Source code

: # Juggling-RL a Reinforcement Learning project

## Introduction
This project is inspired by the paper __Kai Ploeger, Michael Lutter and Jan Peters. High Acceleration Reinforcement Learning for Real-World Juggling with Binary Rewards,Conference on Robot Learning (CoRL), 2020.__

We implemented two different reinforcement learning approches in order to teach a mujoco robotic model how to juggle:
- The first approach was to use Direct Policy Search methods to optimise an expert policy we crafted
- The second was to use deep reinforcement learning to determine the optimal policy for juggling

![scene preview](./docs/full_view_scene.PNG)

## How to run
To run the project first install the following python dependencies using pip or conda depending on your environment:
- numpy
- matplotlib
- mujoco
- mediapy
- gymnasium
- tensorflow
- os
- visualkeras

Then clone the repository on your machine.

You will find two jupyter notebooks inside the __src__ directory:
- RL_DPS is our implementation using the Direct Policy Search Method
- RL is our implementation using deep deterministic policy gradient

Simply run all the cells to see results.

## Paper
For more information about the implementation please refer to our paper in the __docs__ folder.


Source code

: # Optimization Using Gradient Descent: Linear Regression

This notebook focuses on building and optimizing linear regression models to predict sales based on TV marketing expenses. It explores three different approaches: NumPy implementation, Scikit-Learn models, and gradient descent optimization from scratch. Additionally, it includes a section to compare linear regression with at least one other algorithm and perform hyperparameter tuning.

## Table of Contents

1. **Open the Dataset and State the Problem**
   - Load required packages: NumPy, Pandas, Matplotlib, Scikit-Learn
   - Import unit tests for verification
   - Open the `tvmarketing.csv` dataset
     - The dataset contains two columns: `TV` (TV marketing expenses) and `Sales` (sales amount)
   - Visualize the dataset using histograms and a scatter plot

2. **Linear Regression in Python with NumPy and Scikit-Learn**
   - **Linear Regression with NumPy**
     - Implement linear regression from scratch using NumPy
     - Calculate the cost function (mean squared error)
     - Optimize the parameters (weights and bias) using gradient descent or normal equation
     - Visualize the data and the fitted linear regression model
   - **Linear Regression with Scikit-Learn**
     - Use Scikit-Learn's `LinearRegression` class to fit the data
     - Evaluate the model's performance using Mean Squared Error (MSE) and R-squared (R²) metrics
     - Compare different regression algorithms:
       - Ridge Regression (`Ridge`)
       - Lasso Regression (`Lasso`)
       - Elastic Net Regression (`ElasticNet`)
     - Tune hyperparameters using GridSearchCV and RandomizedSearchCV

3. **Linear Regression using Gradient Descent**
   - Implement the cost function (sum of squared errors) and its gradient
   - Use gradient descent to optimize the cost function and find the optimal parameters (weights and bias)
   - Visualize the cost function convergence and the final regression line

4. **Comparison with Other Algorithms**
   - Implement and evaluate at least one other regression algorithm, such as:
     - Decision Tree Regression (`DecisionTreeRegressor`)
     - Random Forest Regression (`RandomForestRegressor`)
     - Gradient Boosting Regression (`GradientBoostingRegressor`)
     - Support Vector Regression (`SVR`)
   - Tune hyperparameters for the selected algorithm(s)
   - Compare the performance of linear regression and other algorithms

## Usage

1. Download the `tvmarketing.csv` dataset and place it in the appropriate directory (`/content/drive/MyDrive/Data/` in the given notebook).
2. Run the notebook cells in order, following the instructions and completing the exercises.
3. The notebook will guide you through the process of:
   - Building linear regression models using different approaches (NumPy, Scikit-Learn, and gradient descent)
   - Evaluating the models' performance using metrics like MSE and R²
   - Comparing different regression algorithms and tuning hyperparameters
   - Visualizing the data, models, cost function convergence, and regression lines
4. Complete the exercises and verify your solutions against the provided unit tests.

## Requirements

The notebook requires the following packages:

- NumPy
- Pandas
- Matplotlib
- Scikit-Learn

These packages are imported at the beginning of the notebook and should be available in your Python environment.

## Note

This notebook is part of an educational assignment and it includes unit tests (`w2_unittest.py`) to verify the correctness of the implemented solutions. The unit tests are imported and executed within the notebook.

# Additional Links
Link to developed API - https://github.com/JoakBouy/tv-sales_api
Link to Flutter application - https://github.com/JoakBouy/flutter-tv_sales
---
_WHAT TO WORK ON_
Above are the records; from them, give again exactly the lines from the one containing "- Elastic Net" through the one containing "- Support Vector", both included.

_TASK SOLUTION_
       - Elastic Net Regression (`ElasticNet`)
     - Tune hyperparameters using GridSearchCV and RandomizedSearchCV

3. **Linear Regression using Gradient Descent**
   - Implement the cost function (sum of squared errors) and its gradient
   - Use gradient descent to optimize the cost function and find the optimal parameters (weights and bias)
   - Visualize the cost function convergence and the final regression line

4. **Comparison with Other Algorithms**
   - Implement and evaluate at least one other regression algorithm, such as:
     - Decision Tree Regression (`DecisionTreeRegressor`)
     - Random Forest Regression (`RandomForestRegressor`)
     - Gradient Boosting Regression (`GradientBoostingRegressor`)
     - Support Vector Regression (`SVR`)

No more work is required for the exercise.